## Thursday, July 19, 2012

### I Ching and Bloch Sphere

 Bloch sphere
The Bloch or Poincare sphere seems particularly instrumental to understanding how I Ching may be related to quantum mechanics; perhaps even an ancient depiction of it.  I Ching is founded on two principles, Ch'ien and K'un, or the Creative and the Receptive, commonly known as YANG and YIN, and discussed at length in various appendices to I Ching (namely, appendices III and IV).  Appendix III, the Great Treatise, is quite clear on the distinction between hexagrams #1 and #2 and the remainder of I Ching.

Stated clearly in several verses, Ch'ien and K'un are the "pole," "axis, or "gates" of Change, without which Change could not be seen and would cease to exist. (*provide  references*).  These passages provide support to the intuition that hexagrams #1 and #2 are intended to act as basis vectors and define the spherical system that represents the I Ching.

 Spherical I Ching
We now set aside Ch'ien and K'un for consideration of the remaining thirty-one pairs of hexagrams.
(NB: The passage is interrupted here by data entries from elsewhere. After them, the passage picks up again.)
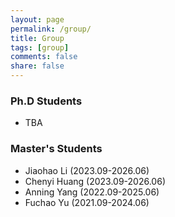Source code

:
 ```yaml
---
layout: page
permalink: /group/
title: Group
tags: [group]
comments: false
share: false
---
```



### Ph.D Students
* TBA
  
### Master's Students
* Jiaohao Li (2023.09-2026.06)
* Chenyi Huang (2023.09-2026.06)
* Anning Yang (2022.09-2025.06)
* Fuchao Yu (2021.09-2024.06)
Some effort was made earlier to find meaningful correspondence between the human body's 31 pairs of spinal nerves and the 31 (+1) hexagram pairs, but these efforts have not borne fruit.

A presentation from the Vienna Center for Parallel Computing shows us that our complementary or xian tian hexagram pairs having scalar values which sum to 65 are regarded as orthogonal and identical states (except for phase/sign) on the Bloch sphere.  The model of I Ching presented in these blogs accounts not only orthogonal hexagram pairs, but also the pairs given by Wen, Duke of Chou.
I Ching tradition describes Duke's imprisonment at the hands of the evil tyrant of Shang, and of the pairing scheme he devised during his period of captivity.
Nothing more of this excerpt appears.